Among the entries below, please repeat exactly and only the lines from the line containing "- **Frontend:** Aplicación" to the line containing "- **Backend:** API", both lines included.

Top of SOURCE DATA

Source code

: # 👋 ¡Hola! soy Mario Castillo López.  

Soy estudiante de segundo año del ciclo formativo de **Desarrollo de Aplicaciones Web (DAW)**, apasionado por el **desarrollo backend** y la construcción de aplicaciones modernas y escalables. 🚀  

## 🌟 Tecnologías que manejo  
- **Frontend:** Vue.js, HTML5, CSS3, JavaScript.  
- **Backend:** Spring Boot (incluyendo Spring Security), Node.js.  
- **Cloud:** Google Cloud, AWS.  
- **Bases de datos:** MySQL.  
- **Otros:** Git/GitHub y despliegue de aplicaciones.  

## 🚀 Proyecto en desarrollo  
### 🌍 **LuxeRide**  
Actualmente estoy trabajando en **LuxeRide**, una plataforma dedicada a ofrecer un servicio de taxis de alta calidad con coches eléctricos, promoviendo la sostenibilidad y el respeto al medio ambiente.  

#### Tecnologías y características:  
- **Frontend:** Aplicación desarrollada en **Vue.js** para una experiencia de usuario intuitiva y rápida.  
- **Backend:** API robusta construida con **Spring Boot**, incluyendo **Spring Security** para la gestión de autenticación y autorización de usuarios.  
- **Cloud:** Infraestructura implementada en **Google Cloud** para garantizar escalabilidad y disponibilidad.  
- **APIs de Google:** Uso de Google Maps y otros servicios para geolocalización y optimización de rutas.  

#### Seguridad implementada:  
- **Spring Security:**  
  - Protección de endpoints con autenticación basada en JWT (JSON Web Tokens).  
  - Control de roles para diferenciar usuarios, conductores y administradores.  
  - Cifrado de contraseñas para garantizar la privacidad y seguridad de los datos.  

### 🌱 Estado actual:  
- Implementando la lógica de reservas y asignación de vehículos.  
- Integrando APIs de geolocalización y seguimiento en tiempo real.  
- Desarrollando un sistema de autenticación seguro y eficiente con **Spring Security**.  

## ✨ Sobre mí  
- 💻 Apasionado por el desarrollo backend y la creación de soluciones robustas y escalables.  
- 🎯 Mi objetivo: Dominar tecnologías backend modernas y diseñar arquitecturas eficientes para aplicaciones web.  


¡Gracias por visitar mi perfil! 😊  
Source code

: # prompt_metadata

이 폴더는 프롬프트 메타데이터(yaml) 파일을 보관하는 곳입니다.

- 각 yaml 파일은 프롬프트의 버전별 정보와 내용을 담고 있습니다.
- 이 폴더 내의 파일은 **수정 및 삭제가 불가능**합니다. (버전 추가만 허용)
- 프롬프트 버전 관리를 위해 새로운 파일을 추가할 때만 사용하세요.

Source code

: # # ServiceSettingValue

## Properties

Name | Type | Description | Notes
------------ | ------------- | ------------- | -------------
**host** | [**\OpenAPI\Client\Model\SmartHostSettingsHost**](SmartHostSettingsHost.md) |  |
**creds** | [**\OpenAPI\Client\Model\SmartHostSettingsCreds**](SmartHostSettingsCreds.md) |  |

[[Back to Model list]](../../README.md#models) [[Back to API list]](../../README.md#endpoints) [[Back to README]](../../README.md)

Bottom of SOURCE DATA

### WRITTEN SOLUTION
- **Frontend:** Aplicación desarrollada en **Vue.js** para una experiencia de usuario intuitiva y rápida.  
- **Backend:** API robusta construida con **Spring Boot**, incluyendo **Spring Security** para la gestión de autenticación y autorización de usuarios.  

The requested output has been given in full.